Within half an hour of us entering the new room, my contractions started to become really painful, the midwife showed me the gas and air and how to use it and from then on, I had my eyes closed. I only had ears for what DH was telling me. He kept saying we can do this, when I shouted out that it was so unfair he told me off, said we have to get through this to focus on the labour and the moment. My waters broke all over the midwife and alittle while later I gave birth. I was told I could have all the drugs I wanted but the labour was too quick I only had one pethidine shot and the gas and air. Our beautiful Ophelia was born at 2.57am she as placed on my belly and I remember DH saying her name to the world Ophelia Bessie Anne. I looked down at her and couldnt beleive it, there she was my little baby, but she wasnt there. She had golden hair, looked like her father.

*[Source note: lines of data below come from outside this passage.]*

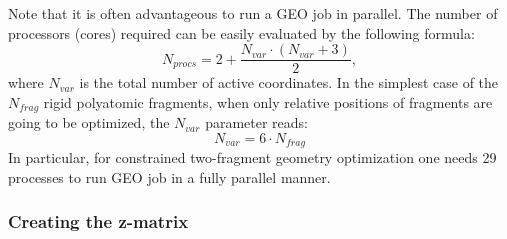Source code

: Note that it is often advantageous to run a GEO job in parallel. The number of
processors (cores) required can be easily evaluated by the following formula\cite{Vysotskiy:13}:
\begin{equation}
N_{procs} = 2 + \frac{N_{var}\cdot\left(N_{var}+3\right)}{2},
\end{equation}
where $N_{var}$ is the total number of active coordinates. In the simplest
case of the $N_{frag}$ rigid polyatomic fragments, when only relative positions of fragments are
going to be optimized, the $N_{var}$ parameter reads:
\begin{equation}
N_{var} = 6\cdot N_{frag}
\end{equation}
In particular, for constrained two-fragment geometry optimization one needs 29 processes
to run GEO job in a fully parallel manner.


\subsubsection{Creating the z-matrix}

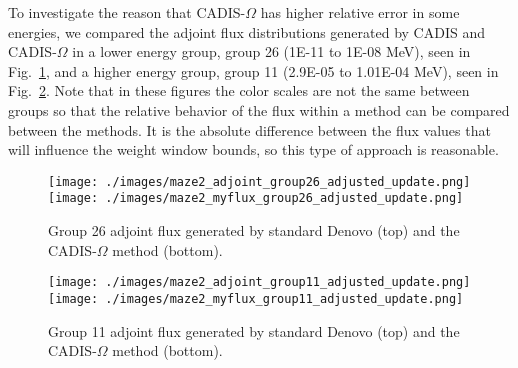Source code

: \documentclass[12pt]{article}
\begin{document}
To investigate the reason that CADIS-$\Omega$ has higher relative error in some energies, we compared the adjoint flux distributions generated by CADIS and CADIS-$\Omega$ in a lower energy group, group 26 (1E-11 to 1E-08 MeV), seen in Fig.~\ref{fig::adjoint_fluxes_group26}, and a higher energy group, group 11 (2.9E-05 to 1.01E-04 MeV), seen in Fig.~\ref{fig::adjoint_fluxes_group11}.
Note that in these figures the color scales are not the same between groups so that the relative behavior of the flux within a method can be compared between the methods. It is the absolute difference between the flux values that will influence the weight window bounds, so this type of approach is reasonable. 

\begin{figure}
  \begin{center}
    \texttt{[image: ./images/maze2\_adjoint\_group26\_adjusted\_update.png]}
    \texttt{[image: ./images/maze2\_myflux\_group26\_adjusted\_update.png]}
    \caption[]{\label{fig::adjoint_fluxes_group26} Group 26 adjoint flux generated by standard Denovo (top) and the CADIS-$\Omega$ method (bottom).}
  \end{center}
\end{figure}

\begin{figure}
  \begin{center}
    \texttt{[image: ./images/maze2\_adjoint\_group11\_adjusted\_update.png]}
    \texttt{[image: ./images/maze2\_myflux\_group11\_adjusted\_update.png]}
    \caption[]{\label{fig::adjoint_fluxes_group11} Group 11 adjoint flux generated by standard Denovo (top) and the CADIS-$\Omega$ method (bottom).}
  \end{center}
\end{figure}
\end{document}
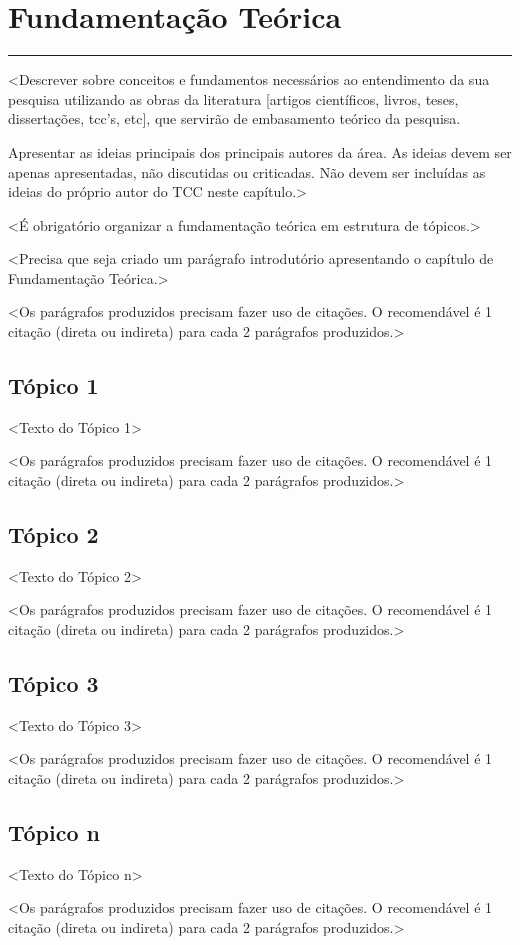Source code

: \section{Fundamentação Teórica}

\vspace{-0.4cm}

\noindent\rule{\textwidth}{0.7pt}

<Descrever sobre conceitos e fundamentos necessários ao entendimento da sua pesquisa utilizando as obras da literatura [artigos científicos, livros, teses, dissertações, tcc’s, etc], que servirão de embasamento teórico da pesquisa.

Apresentar as ideias principais dos principais autores da área. As ideias devem ser apenas apresentadas, não discutidas ou criticadas. Não devem ser incluídas as ideias do próprio autor do TCC neste capítulo.>

<É obrigatório organizar a fundamentação teórica em estrutura de tópicos.>

<Precisa que seja criado um parágrafo introdutório apresentando o capítulo de Fundamentação Teórica.>

<Os parágrafos produzidos precisam fazer uso de citações. O recomendável é 1 citação (direta ou indireta) para cada 2 parágrafos produzidos.>

\subsection{Tópico 1}

<Texto do Tópico 1>

<Os parágrafos produzidos precisam fazer uso de citações. O recomendável é 1 citação (direta ou indireta) para cada 2 parágrafos produzidos.>

\subsection{Tópico 2}

<Texto do Tópico 2>

<Os parágrafos produzidos precisam fazer uso de citações. O recomendável é 1 citação (direta ou indireta) para cada 2 parágrafos produzidos.>

\subsection{Tópico 3}

<Texto do Tópico 3>

<Os parágrafos produzidos precisam fazer uso de citações. O recomendável é 1 citação (direta ou indireta) para cada 2 parágrafos produzidos.>

\subsection{Tópico n}

<Texto do Tópico n>

<Os parágrafos produzidos precisam fazer uso de citações. O recomendável é 1 citação (direta ou indireta) para cada 2 parágrafos produzidos.>

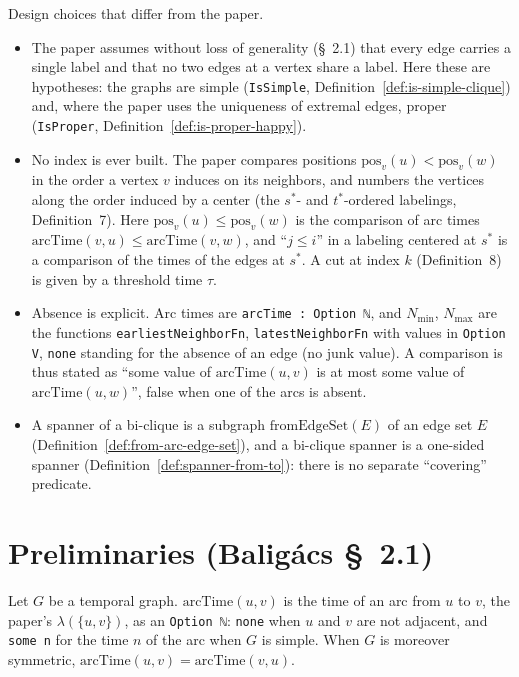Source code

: Design choices that differ from the paper.
\begin{itemize}
\item
  The paper assumes without loss of generality (\S~2.1) that every edge
  carries a single label and that no two edges at a vertex share a label.
  Here these are hypotheses: the graphs are simple
  (\texttt{IsSimple}, Definition~\ref{def:is-simple-clique}) and, where the
  paper uses the uniqueness of extremal edges, proper
  (\texttt{IsProper}, Definition~\ref{def:is-proper-happy}).
\item
  No index is ever built. The paper compares positions
  $\mathrm{pos}_v(u) < \mathrm{pos}_v(w)$ in the order a vertex $v$ induces on
  its neighbors, and numbers the vertices along the order induced by a center
  (the $s^*$- and $t^*$-ordered labelings, Definition~7). Here
  $\mathrm{pos}_v(u) \le \mathrm{pos}_v(w)$ is the comparison of arc times
  $\mathrm{arcTime}(v, u) \le \mathrm{arcTime}(v, w)$, and ``$j \le i$'' in a
  labeling centered at $s^*$ is a comparison of the times of the edges at
  $s^*$. A cut at index $k$ (Definition~8) is given by a threshold time $\tau$.
\item
  Absence is explicit. Arc times are \texttt{arcTime : Option ℕ}, and $N_{\min}$,
  $N_{\max}$ are the functions \texttt{earliestNeighborFn},
  \texttt{latestNeighborFn} with values in \texttt{Option V}, \texttt{none}
  standing for the absence of an edge (no junk value). A comparison is thus
  stated as ``some value of $\mathrm{arcTime}(u, v)$ is at most some value of
  $\mathrm{arcTime}(u, w)$'', false when one of the arcs is absent.
\item
  A spanner of a bi-clique is a subgraph $\mathrm{fromEdgeSet}(E)$ of an edge
  set $E$ (Definition~\ref{def:from-arc-edge-set}), and a bi-clique spanner
  is a one-sided spanner (Definition~\ref{def:spanner-from-to}): there is no
  separate ``covering'' predicate.
\end{itemize}
\bigskip

\section*{Preliminaries (Baligács \S~2.1)}

\begin{definition}
  \label{def:arc-time}
  \leanok
  Let $G$ be a temporal graph. $\mathrm{arcTime}(u, v)$ is the time of an arc
  from $u$ to $v$, the paper's $\lambda(\{u, v\})$, as an
  \texttt{Option ℕ}: \texttt{none} when $u$ and $v$ are not adjacent, and
  \texttt{some n} for the time $n$ of the arc when $G$ is simple. When $G$ is
  moreover symmetric, $\mathrm{arcTime}(u, v) = \mathrm{arcTime}(v, u)$.
\end{definition}

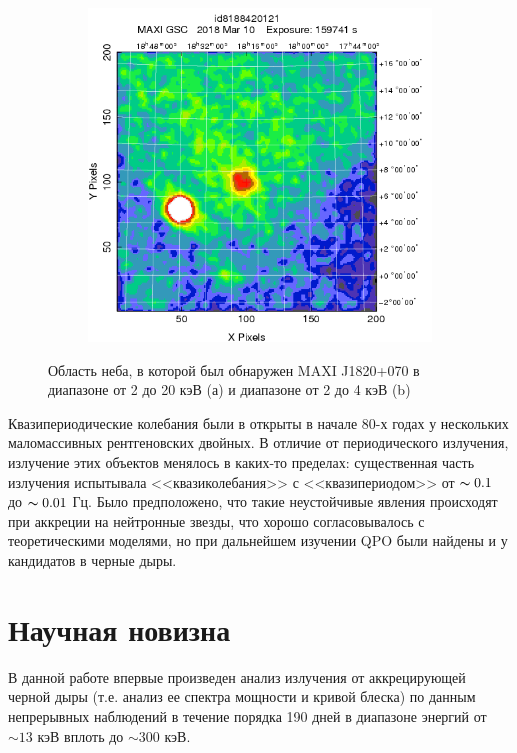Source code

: \begin{figure}[h!]
\begin{subfigure}[b]{0.49\linewidth}
			\includegraphics[width = \textwidth]{pictures/maxij_image.png}
			\caption{}
			\label{img:bhpart}
		\end{subfigure}
		\caption{Область неба, в которой был обнаружен MAXI J1820+070 в диапазоне от 2 до 20 кэВ (а) и диапазоне от 2 до 4 кэВ (b)}
		\label{img:bh}
	\end{figure}
	
	Квазипериодические колебания были в открыты в начале 80-х годах у нескольких маломассивных рентгеновских двойных. В отличие от периодического излучения, излучение этих объектов менялось в каких-то пределах: существенная часть излучения испытывала <<квазиколебания>> с <<квазипериодом>> от $\thicksim 0.1$ до $\thicksim 0.01$ Гц. Было предположено, что такие неустойчивые явления происходят при аккреции на нейтронные звезды, что хорошо согласовывалось с теоретическими моделями, но при дальнейшем изучении QPO были найдены и у кандидатов в черные дыры.
	
\section*{Научная новизна}
	
	В данной работе впервые произведен анализ излучения от аккрецирующей черной дыры (т.е. анализ ее спектра мощности и кривой блеска) по данным непрерывных наблюдений в течение порядка 190 дней в диапазоне энергий от $\sim13$ кэВ вплоть до $\sim300$ кэВ.
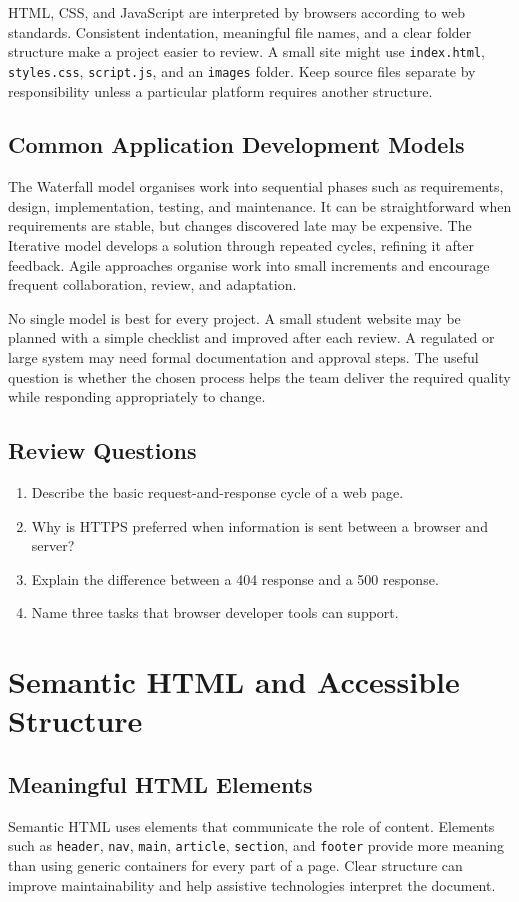 \documentclass[11pt,openany,oneside]{book}
\begin{document}
HTML, CSS, and JavaScript are interpreted by browsers according to web standards. Consistent indentation, meaningful file names, and a clear folder structure make a project easier to review. A small site might use \texttt{index.html}, \texttt{styles.css}, \texttt{script.js}, and an \texttt{images} folder. Keep source files separate by responsibility unless a particular platform requires another structure.

\section{Common Application Development Models}
The Waterfall model organises work into sequential phases such as requirements, design, implementation, testing, and maintenance. It can be straightforward when requirements are stable, but changes discovered late may be expensive. The Iterative model develops a solution through repeated cycles, refining it after feedback. Agile approaches organise work into small increments and encourage frequent collaboration, review, and adaptation.

No single model is best for every project. A small student website may be planned with a simple checklist and improved after each review. A regulated or large system may need formal documentation and approval steps. The useful question is whether the chosen process helps the team deliver the required quality while responding appropriately to change.

\section*{Review Questions}
\begin{enumerate}
\item Describe the basic request-and-response cycle of a web page.
\item Why is HTTPS preferred when information is sent between a browser and server?
\item Explain the difference between a 404 response and a 500 response.
\item Name three tasks that browser developer tools can support.
\end{enumerate}

\chapter{Semantic HTML and Accessible Structure}
\section{Meaningful HTML Elements}
Semantic HTML uses elements that communicate the role of content. Elements such as \texttt{header}, \texttt{nav}, \texttt{main}, \texttt{article}, \texttt{section}, and \texttt{footer} provide more meaning than using generic containers for every part of a page. Clear structure can improve maintainability and help assistive technologies interpret the document.
\end{document}
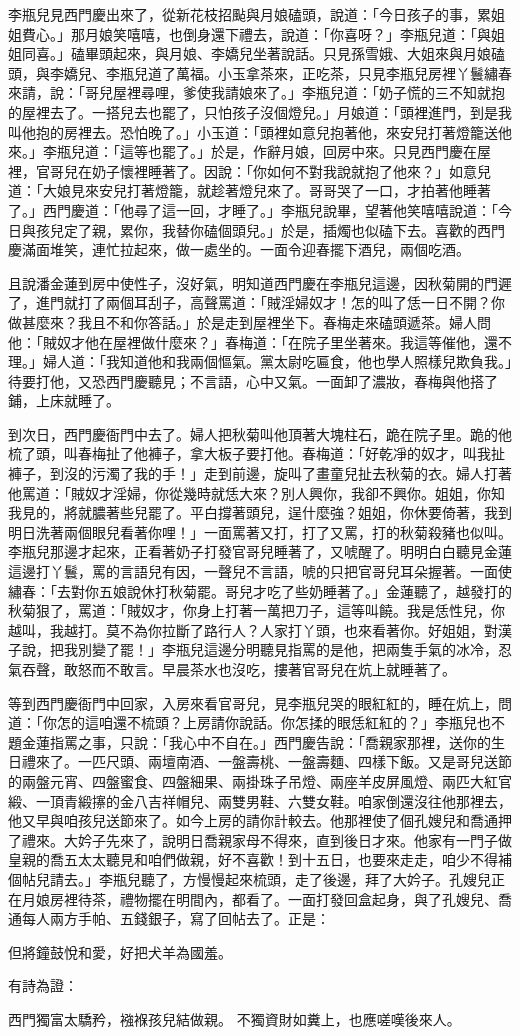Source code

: 李瓶兒見西門慶出來了，從新花枝招颭與月娘磕頭，說道：「今日孩子的事，累姐姐費心。」那月娘笑嘻嘻，也倒身還下禮去，說道：「你喜呀？」李瓶兒道：「與姐姐同喜。」磕畢頭起來，與月娘、李嬌兒坐著說話。只見孫雪娥、大姐來與月娘磕頭，與李嬌兒、李瓶兒道了萬福。小玉拿茶來，正吃茶，只見李瓶兒房裡丫鬟繡春來請，說：「哥兒屋裡尋哩，爹使我請娘來了。」李瓶兒道：「奶子慌的三不知就抱的屋裡去了。一搭兒去也罷了，只怕孩子沒個燈兒。」月娘道：「頭裡進門，到是我叫他抱的房裡去。恐怕晚了。」小玉道：「頭裡如意兒抱著他，來安兒打著燈籠送他來。」李瓶兒道：「這等也罷了。」於是，作辭月娘，回房中來。只見西門慶在屋裡，官哥兒在奶子懷裡睡著了。因說：「你如何不對我說就抱了他來？」如意兒道：「大娘見來安兒打著燈籠，就趁著燈兒來了。哥哥哭了一口，才拍著他睡著了。」西門慶道：「他尋了這一回，才睡了。」李瓶兒說畢，望著他笑嘻嘻說道：「今日與孩兒定了親，累你，我替你磕個頭兒。」於是，插燭也似磕下去。喜歡的西門慶滿面堆笑，連忙拉起來，做一處坐的。一面令迎春擺下酒兒，兩個吃酒。

且說潘金蓮到房中使性子，沒好氣，明知道西門慶在李瓶兒這邊，因秋菊開的門遲了，進門就打了兩個耳刮子，高聲罵道：「賊淫婦奴才！怎的叫了恁一日不開？你做甚麼來？我且不和你答話。」於是走到屋裡坐下。春梅走來磕頭遞茶。婦人問他：「賊奴才他在屋裡做什麼來？」春梅道：「在院子里坐著來。我這等催他，還不理。」婦人道：「我知道他和我兩個慪氣。黨太尉吃匾食，他也學人照樣兒欺負我。」待要打他，又恐西門慶聽見；不言語，心中又氣。一面卸了濃妝，春梅與他搭了鋪，上床就睡了。

到次日，西門慶衙門中去了。婦人把秋菊叫他頂著大塊柱石，跪在院子里。跪的他梳了頭，叫春梅扯了他褲子，拿大板子要打他。春梅道：「好乾凈的奴才，叫我扯褲子，到沒的污濁了我的手！」走到前邊，旋叫了畫童兒扯去秋菊的衣。婦人打著他罵道：「賊奴才淫婦，你從幾時就恁大來？別人興你，我卻不興你。姐姐，你知我見的，將就膿著些兒罷了。平白撐著頭兒，逞什麼強？姐姐，你休要倚著，我到明日洗著兩個眼兒看著你哩！」一面罵著又打，打了又罵，打的秋菊殺豬也似叫。李瓶兒那邊才起來，正看著奶子打發官哥兒睡著了，又唬醒了。明明白白聽見金蓮這邊打丫鬟，罵的言語兒有因，一聲兒不言語，唬的只把官哥兒耳朵握著。一面使繡春：「去對你五娘說休打秋菊罷。哥兒才吃了些奶睡著了。」金蓮聽了，越發打的秋菊狠了，罵道：「賊奴才，你身上打著一萬把刀子，這等叫饒。我是恁性兒，你越叫，我越打。莫不為你拉斷了路行人？人家打丫頭，也來看著你。好姐姐，對漢子說，把我別變了罷！」李瓶兒這邊分明聽見指罵的是他，把兩隻手氣的冰冷，忍氣吞聲，敢怒而不敢言。早晨茶水也沒吃，摟著官哥兒在炕上就睡著了。

等到西門慶衙門中回家，入房來看官哥兒，見李瓶兒哭的眼紅紅的，睡在炕上，問道：「你怎的這咱還不梳頭？上房請你說話。你怎揉的眼恁紅紅的？」李瓶兒也不題金蓮指罵之事，只說：「我心中不自在。」西門慶告說：「喬親家那裡，送你的生日禮來了。一匹尺頭、兩壇南酒、一盤壽桃、一盤壽麵、四樣下飯。又是哥兒送節的兩盤元宵、四盤蜜食、四盤細果、兩掛珠子吊燈、兩座羊皮屏風燈、兩匹大紅官緞、一頂青緞㩟的金八吉祥帽兒、兩雙男鞋、六雙女鞋。咱家倒還沒往他那裡去，他又早與咱孩兒送節來了。如今上房的請你計較去。他那裡使了個孔嫂兒和喬通押了禮來。大妗子先來了，說明日喬親家母不得來，直到後日才來。他家有一門子做皇親的喬五太太聽見和咱們做親，好不喜歡！到十五日，也要來走走，咱少不得補個帖兒請去。」李瓶兒聽了，方慢慢起來梳頭，走了後邊，拜了大妗子。孔嫂兒正在月娘房裡待茶，禮物擺在明間內，都看了。一面打發回盒起身，與了孔嫂兒、喬通每人兩方手帕、五錢銀子，寫了回帖去了。正是：

但將鐘鼓悅和愛，好把犬羊為國羞。

有詩為證：

西門獨富太驕矜，襁褓孩兒結做親。
不獨資財如糞上，也應嗟嘆後來人。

Its so strange how it seams like yesterday but also that it didnt happen to us, sometimes it really hits you what has happened and sometimes I feel so distant from it all.
We have just been out and bought some champagne, we are going to stay up tonight and at 2.57am we are going to toast to our first baby and also Beanbag and Bungle, we will then light our lanterns and let them be taken by the wind.
We gave our children back to the earth, Ophelia was sent by us to make the world beautiful to dance through the ether. My beautiful golden haired child.